*** Block opens ***

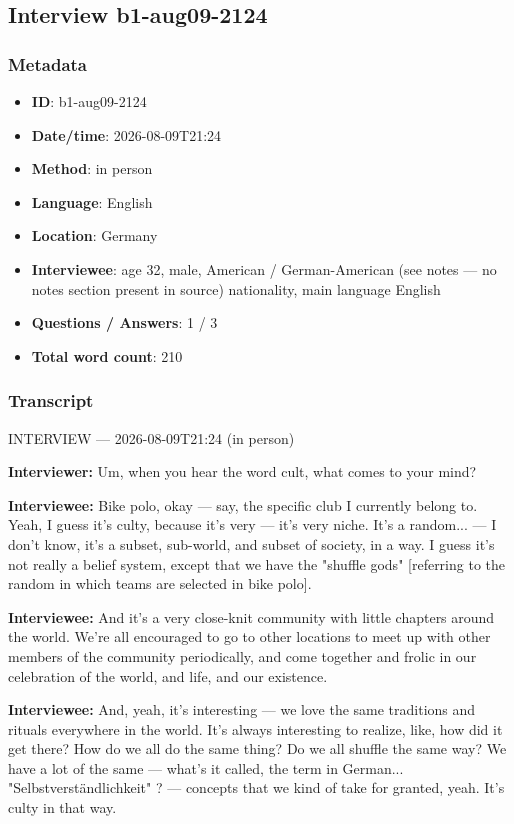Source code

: \subsection{Interview b1-aug09-2124}\label{int:b1-aug09-2124}
\subsubsection*{Metadata}
\begin{itemize}
  \item \textbf{ID}: b1-aug09-2124
  \item \textbf{Date/time}: 2026-08-09T21:24
  \item \textbf{Method}: in person
  \item \textbf{Language}: English
  \item \textbf{Location}: Germany
  \item \textbf{Interviewee}: age 32, male, American / German-American (see notes — no notes section present in source) nationality, main language English
  \item \textbf{Questions / Answers}: 1 / 3
  \item \textbf{Total word count}: 210
\end{itemize}
\subsubsection*{Transcript}
INTERVIEW — 2026-08-09T21:24 (in person)

\textbf{Interviewer:} Um, when you hear the word cult, what comes to your mind?

\textbf{Interviewee:} Bike polo, okay — say, the specific club I currently belong to. Yeah, I guess it's culty, because it's very — it's very niche. It's a random... — I don't know, it's a subset, sub-world, and subset of society, in a way. I guess it's not really a belief system, except that we have the "shuffle gods" [referring to the random in which teams are selected in bike polo].

\textbf{Interviewee:} And it's a very close-knit community with little chapters around the world. We're all encouraged to go to other locations to meet up with other members of the community periodically, and come together and frolic in our celebration of the world, and life, and our existence.

\textbf{Interviewee:} And, yeah, it's interesting — we love the same traditions and rituals everywhere in the world. It's always interesting to realize, like, how did it get there? How do we all do the same thing? Do we all shuffle the same way? We have a lot of the same — what's it called, the term in German... "Selbstverständlichkeit" ? — concepts that we kind of take for granted, yeah. It's culty in that way.

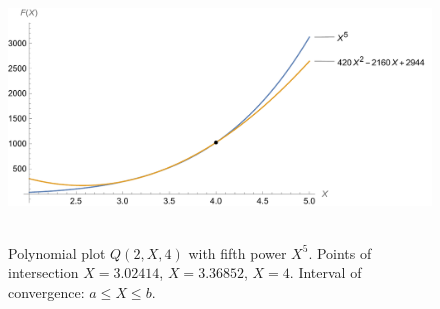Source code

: ﻿\begin{figure}[H]
    \centering
    \includegraphics[width=1\textwidth]{sections/images/04_plots_polynomial_q2_n4_with_fifth}
    ~\caption{Polynomial plot $Q(2, X, 4)$ with fifth power $X^5$.
    Points of intersection $X=3.02414$, $X=3.36852$, $X=4$.
    Interval of convergence: $a \leq X \leq b$.
    }\label{fig:figure10}
\end{figure}
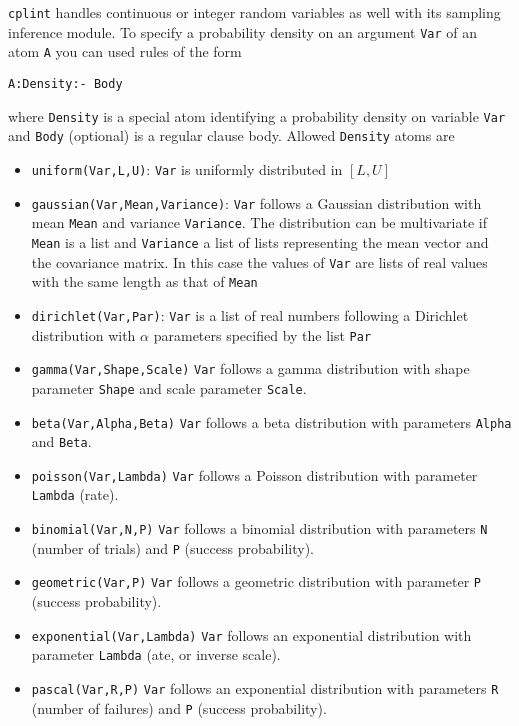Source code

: \verb|cplint| handles continuous or integer random variables as well with its
sampling inference module.
To specify a probability density on an argument \verb|Var| of an atom
\verb|A| you can used rules of the form
\begin{verbatim}
A:Density:- Body
\end{verbatim}
where \verb|Density| is a special atom identifying a probability  density on variable \verb|Var| and \verb|Body| (optional) is a regular clause body.
Allowed \verb|Density| atoms are
\begin{itemize}
\item \verb|uniform(Var,L,U)|: \verb|Var| is uniformly distributed in $[L,U]$
\item \verb|gaussian(Var,Mean,Variance)|: \verb|Var| follows a Gaussian distribution with mean \verb|Mean| and variance \verb|Variance|. The distribution can be multivariate if \verb|Mean| 
is a list and \verb|Variance| a list of lists representing the mean vector and the covariance matrix. In this case the values of \verb|Var| are lists of real values with the same length as
that of \verb|Mean|
\item \verb|dirichlet(Var,Par)|: \verb|Var| is a list of real
numbers following a Dirichlet distribution with $\alpha$ parameters specified
by the list \verb|Par|
\item \verb|gamma(Var,Shape,Scale)|  \verb|Var| follows a gamma distribution 
with shape parameter \verb|Shape| and scale parameter \verb|Scale|.
\item \verb|beta(Var,Alpha,Beta)|  \verb|Var| follows a beta distribution 
with parameters \verb|Alpha| and \verb|Beta|.
\item \verb|poisson(Var,Lambda)|  \verb|Var| follows a Poisson distribution 
with parameter \verb|Lambda| (rate).
\item \verb|binomial(Var,N,P)|  \verb|Var| follows a binomial distribution 
with parameters \verb|N| (number of trials) and \verb|P| (success probability).
\item \verb|geometric(Var,P)|  \verb|Var| follows a geometric distribution 
with parameter \verb|P| (success probability).
\item \verb|exponential(Var,Lambda)|  \verb|Var| follows an exponential distribution 
with parameter \verb|Lambda| (ate, or inverse scale).
\item \verb|pascal(Var,R,P)|  \verb|Var| follows an exponential distribution 
with parameters \verb|R| (number of failures) and  \verb|P| (success probability).
\end{itemize}
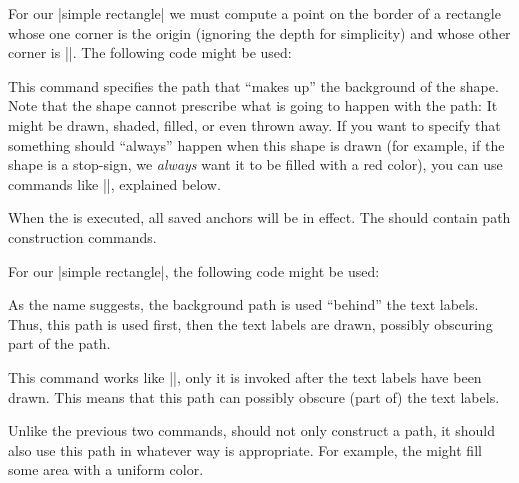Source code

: \begin{command}{\pgfdeclareshape{}}
\begin{command}{\anchorborder{}}
        For our |simple rectangle| we must compute a point on the border of a
        rectangle whose one corner is the origin (ignoring the depth for
        simplicity) and whose other corner is |\upperrightcorner|. The
        following code might be used:
\begin{codeexample}
\anchorborder{%
  \@tempdima=\pgf@x
  \@tempdimb=\pgf@y
  \pgfpointborderrectangle{\pgfpoint{\@tempdima}{\@tempdimb}}{\upperrightcorner}
}
\end{codeexample}
    \end{command}
    \begin{command}{\backgroundpath{}}
        This command specifies the path that ``makes up'' the background of the
        shape. Note that the shape cannot prescribe what is going to happen
        with the path: It might be drawn, shaded, filled, or even thrown away.
        If you want to specify that something should ``always'' happen when
        this shape is drawn (for example, if the shape is a stop-sign, we
        \emph{always} want it to be filled with a red color), you can use
        commands like |\beforebackgroundpath|, explained below.

        When the  is executed, all saved anchors will be in effect.
        The  should contain path construction commands.

        For our |simple rectangle|, the following code might be used:
\begin{codeexample}
\end{codeexample}
        As the name suggests, the background path is used ``behind'' the text
        labels. Thus, this path is used first, then the text labels are drawn,
        possibly obscuring part of the path.
    \end{command}
    \begin{command}{\foregroundpath{}}
        This command works like |\backgroundpath|, only it is invoked after the
        text labels have been drawn. This means that this path can possibly
        obscure (part of) the text labels.
    \end{command}
    \begin{command}{\behindbackgroundpath{}}
        Unlike the previous two commands,  should not only construct
        a path, it should also use this path in whatever way is appropriate.
        For example, the  might fill some area with a uniform color.


\end{command}
\end{command}
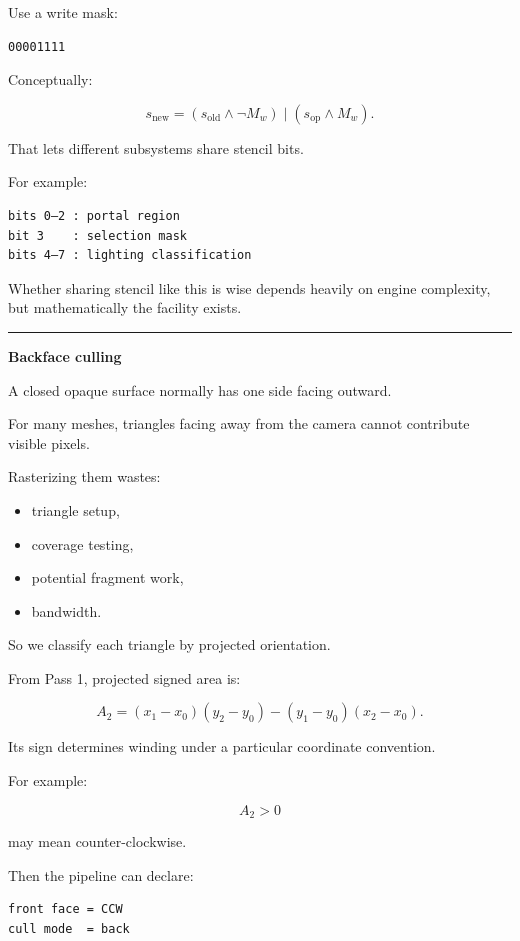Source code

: Use a write mask:

\begin{verbatim}
00001111
\end{verbatim}

Conceptually:

\[
s_{\text{new}}
=
(s_{\text{old}}\land\neg M_w)
\;|\;
(s_{\text{op}}\land M_w).
\]

That lets different subsystems share stencil bits.

For example:

\begin{verbatim}
bits 0–2 : portal region
bit 3    : selection mask
bits 4–7 : lighting classification
\end{verbatim}

Whether sharing stencil like this is wise depends heavily on engine complexity, but mathematically the facility exists.

\begin{center}\rule{0.5\linewidth}{0.5pt}\end{center}

\textbf{Backface culling}

A closed opaque surface normally has one side facing outward.

For many meshes, triangles facing away from the camera cannot contribute visible pixels.

Rasterizing them wastes:

\begin{itemize}
\tightlist
\item
  triangle setup,
\item
  coverage testing,
\item
  potential fragment work,
\item
  bandwidth.
\end{itemize}

So we classify each triangle by projected orientation.

From Pass 1, projected signed area is:

\[
A_2 =
(x_1-x_0)(y_2-y_0)
-
(y_1-y_0)(x_2-x_0).
\]

Its sign determines winding under a particular coordinate convention.

For example:

\[
A_2>0
\]

may mean counter-clockwise.

Then the pipeline can declare:

\begin{verbatim}
front face = CCW
cull mode  = back
\end{verbatim}

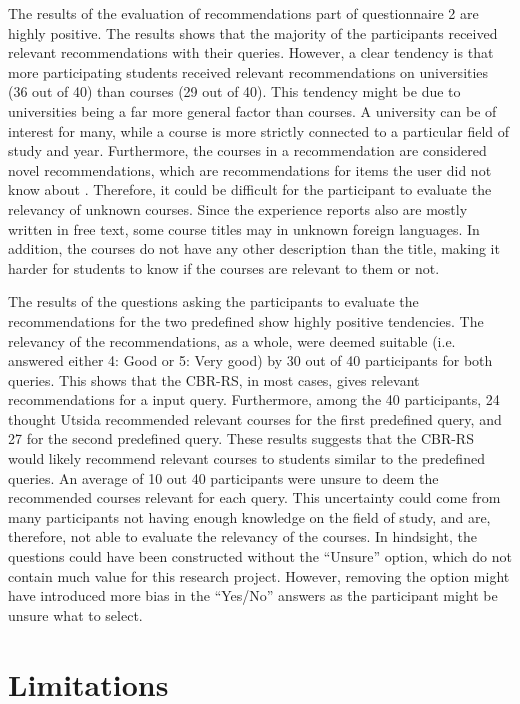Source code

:The results of the evaluation of recommendations part of questionnaire 2 are highly positive. The results shows that the majority of the participants received relevant recommendations with their queries. However, a clear tendency is that more participating students received relevant recommendations on universities (36 out of 40) than courses (29 out of 40). This tendency might be due to universities being a far more general factor than courses. A university can be of interest for many, while a course is more strictly connected to a particular field of study and year. Furthermore, the courses in a recommendation are considered novel recommendations, which are recommendations for items the user did not know about \cite{shani2011evaluating}. Therefore, it could be difficult for the participant to evaluate the relevancy of unknown courses. Since the experience reports also are mostly written in free text, some course titles may in unknown foreign languages. In addition, the courses do not have any other description than the title, making it harder for students to know if the courses are relevant to them or not. 

The results of the questions asking the participants to evaluate the recommendations for the two predefined show highly positive tendencies. The relevancy of the recommendations, as a whole, were deemed suitable (i.e. answered either 4: Good or 5: Very good) by 30 out of 40 participants for both queries. This shows that the CBR-RS, in most cases, gives relevant recommendations for a input query. Furthermore, among the 40 participants, 24 thought Utsida recommended relevant courses for the first predefined query, and 27 for the second predefined query. These results suggests that the CBR-RS would likely recommend relevant courses to students similar to the predefined queries. An average of 10 out 40 participants were unsure to deem the recommended courses relevant for each query. This uncertainty could come from many participants not having enough knowledge on the field of study, and are, therefore, not able to evaluate the relevancy of the courses. In hindsight, the questions could have been constructed without the \enquote{Unsure} option, which do not contain much value for this research project. However, removing the option might have introduced more bias in the \enquote{Yes/No} answers as the participant might be unsure what to select. 

\section{Limitations}\label{sec:limitations}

*** Block closes ***

WHAT YOU ARE ASKED TO DO
Search the entries for the string "Variance" and collect each line that has it.

WORKED SOLUTION
\item \verb|gaussian(Var,Mean,Variance)|: \verb|Var| follows a Gaussian distribution with mean \verb|Mean| and variance \verb|Variance|. The distribution can be multivariate if \verb|Mean| 
is a list and \verb|Variance| a list of lists representing the mean vector and the covariance matrix. In this case the values of \verb|Var| are lists of real values with the same length as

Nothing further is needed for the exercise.